ADSORCIÓN ANÓMALA DE DIMETIL DISULFURO (CH3S-SCH3) SOBRE Au(111): TRANSFORMACIÓN DE LA SUPERFICIE EN EL TIEMPO

DANIELA KARINA JACQUELIN; F. P. COMETTO, G. ZAMPIERI, H. ASCOLANI, P. PAREDES O., E. M. PATRITO, V.A. MACAGNO

Salta, Argentina

Congreso; XVI Congreso Argentino de Fisicoquímica y Química Inorgánica.; 2009

Asociación Argentina de Investigación Fisicoquímica-aaiFQ

We investigated the formation and stability of layers of methylthiolate prepared on the Au(111) surface by the method of immersion in an ethanolic solution of dimethyl disulfide (DMDS).
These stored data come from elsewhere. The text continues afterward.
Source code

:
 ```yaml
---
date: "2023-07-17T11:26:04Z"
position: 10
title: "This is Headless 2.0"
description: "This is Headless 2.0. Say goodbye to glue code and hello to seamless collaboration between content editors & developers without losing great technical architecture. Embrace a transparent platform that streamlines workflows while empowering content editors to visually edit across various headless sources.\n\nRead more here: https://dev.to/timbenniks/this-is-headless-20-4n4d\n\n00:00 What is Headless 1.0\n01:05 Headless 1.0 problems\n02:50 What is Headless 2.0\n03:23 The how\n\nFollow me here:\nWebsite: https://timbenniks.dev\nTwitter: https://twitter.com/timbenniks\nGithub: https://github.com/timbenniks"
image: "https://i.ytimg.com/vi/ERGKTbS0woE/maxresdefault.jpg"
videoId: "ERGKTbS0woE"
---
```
The surface species were characterized by electrochemical reductive desorption and high-resolution photoelectron spectroscopy. Both techniques confirmed the formation of a methylthiolate monolayer at short immersion times (around 1 min). As the immersion time increased, the electrochemical experiments showed the disappearance of themethylthiolate reductive desorption current peak and the appearance of a current peak at ca. -0.9 V which was attributed to sulfur species. At long immersion times, the XPS measurements showed two main components for the S 2p signal: a component at ca. 161 eV which corresponds to atomic sulfur and a component at ca. 162 eV which we attributed to polysulfide species. We propose that the breakage of the S-C bond of methylthiolate is responsible for the appearance of sulfur species on the surface. Density functional theory(DFT) calculations were performed to identify the elementary steps that may lead to the decomposition of methylthiolate. We found that the cleavage of the S-C bond is only activated by the oxidative dehydrogenation of the methyl group of methylthiolate. Thio-oxymethylene, SCH2O, is the key intermediate leading to thebreakage of the S-C bond because it decomposes into atomic sulfur and formaldehyde with an activation energy barrier of only 1.1 kcal/mol.